C'est même « peu probable » qu'il y ait une grève illimitée, selon M. Dean.
[Les syndicats] n'ont pas besoin de recourir [à la grève illimitée].
M. Dean croit que les moyens de pression actuels des enseignants ont déjà un « impact significatif » sur les élèves et leurs parents, et donc sur le gouvernement.
Il ajoute que le gouvernement Ford pourrait se servir d'une grève illimitée comme « raison » pour adopter une loi spéciale de retour au travail, en citant le fait que de tels moyens de pression mettent l'année scolaire en péril.
Les enseignants risqueraient de perdre l'appui des parents en cas de débrayage prolongé et une loi spéciale les ramènerait au « même point » où ils sont actuellement, ajoute le professeur Durand.
5) Qui va céder le premier?
La politologue Geneviève Tellier pense que les enseignants ont l'avantage pour l'instant : une majorité de parents semblent être dans leur camp et il leur reste encore plusieurs mois pour exercer des moyens de pression avant la fin de l'année scolaire.
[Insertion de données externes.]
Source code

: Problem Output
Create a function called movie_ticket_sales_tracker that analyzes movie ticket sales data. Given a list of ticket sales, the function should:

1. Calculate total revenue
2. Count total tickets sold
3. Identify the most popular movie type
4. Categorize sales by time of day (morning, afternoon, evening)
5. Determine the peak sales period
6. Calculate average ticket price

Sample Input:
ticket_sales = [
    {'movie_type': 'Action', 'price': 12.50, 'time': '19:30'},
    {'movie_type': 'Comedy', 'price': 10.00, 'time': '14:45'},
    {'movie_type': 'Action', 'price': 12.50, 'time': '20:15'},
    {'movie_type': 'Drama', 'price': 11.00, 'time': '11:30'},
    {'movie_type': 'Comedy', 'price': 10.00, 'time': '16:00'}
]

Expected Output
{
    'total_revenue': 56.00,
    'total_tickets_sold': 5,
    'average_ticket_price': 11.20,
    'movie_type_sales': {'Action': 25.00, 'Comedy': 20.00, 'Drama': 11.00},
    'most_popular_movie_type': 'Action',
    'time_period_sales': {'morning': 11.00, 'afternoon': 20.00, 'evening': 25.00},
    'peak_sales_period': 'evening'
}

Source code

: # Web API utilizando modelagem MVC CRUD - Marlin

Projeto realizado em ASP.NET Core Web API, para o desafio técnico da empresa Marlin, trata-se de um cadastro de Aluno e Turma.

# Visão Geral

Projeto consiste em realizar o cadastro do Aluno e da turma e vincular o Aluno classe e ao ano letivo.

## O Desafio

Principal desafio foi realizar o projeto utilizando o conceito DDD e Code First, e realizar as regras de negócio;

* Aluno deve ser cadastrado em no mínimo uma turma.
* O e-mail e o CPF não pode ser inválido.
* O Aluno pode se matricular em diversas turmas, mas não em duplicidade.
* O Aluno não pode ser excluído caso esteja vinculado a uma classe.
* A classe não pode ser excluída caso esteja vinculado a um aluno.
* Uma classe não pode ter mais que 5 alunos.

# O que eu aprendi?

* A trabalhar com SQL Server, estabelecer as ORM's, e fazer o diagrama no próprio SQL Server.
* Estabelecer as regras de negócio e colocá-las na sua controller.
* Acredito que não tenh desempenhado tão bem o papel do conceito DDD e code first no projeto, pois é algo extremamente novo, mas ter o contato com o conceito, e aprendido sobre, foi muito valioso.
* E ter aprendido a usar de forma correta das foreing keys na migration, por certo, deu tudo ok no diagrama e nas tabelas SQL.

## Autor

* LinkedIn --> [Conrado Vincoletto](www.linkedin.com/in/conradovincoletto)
Ils ont ce luxe-là
, dit-elle.
Le gouvernement, de son côté, doit déposer son budget en mars et « préfère que la question se règle plus vite que tard », selon Mme Tellier.
Elle ajoute qu'en cas de loi spéciale et de recours à l'arbitrage, le gouvernement sera « moins en contrôle », ce qui n'est pas à l'avantage des progressistes-conservateurs, qui cherchent à limiter les dépenses en éducation pour éliminer le déficit provincial.
Cela dit, la politologue pense que tout dépendra de l'opinion publique au cours des prochains jours et semaines.
Si les parents ne se plaignent pas plus contre les syndicats, ça pourrait embêter le gouvernement.
Au contraire, si les parents commencent à se lasser des grèves tournantes des enseignants, le gouvernement pourrait refuser de faire des compromis à la table de négociation et tenter de forcer les syndicats à déclencher une grève illimitée pour ensuite adopter une loi spéciale.
Le professeur Durand croit que les deux parties vont probablement continuer à jouer au « chat et à la souris » jusqu'à la fin mars.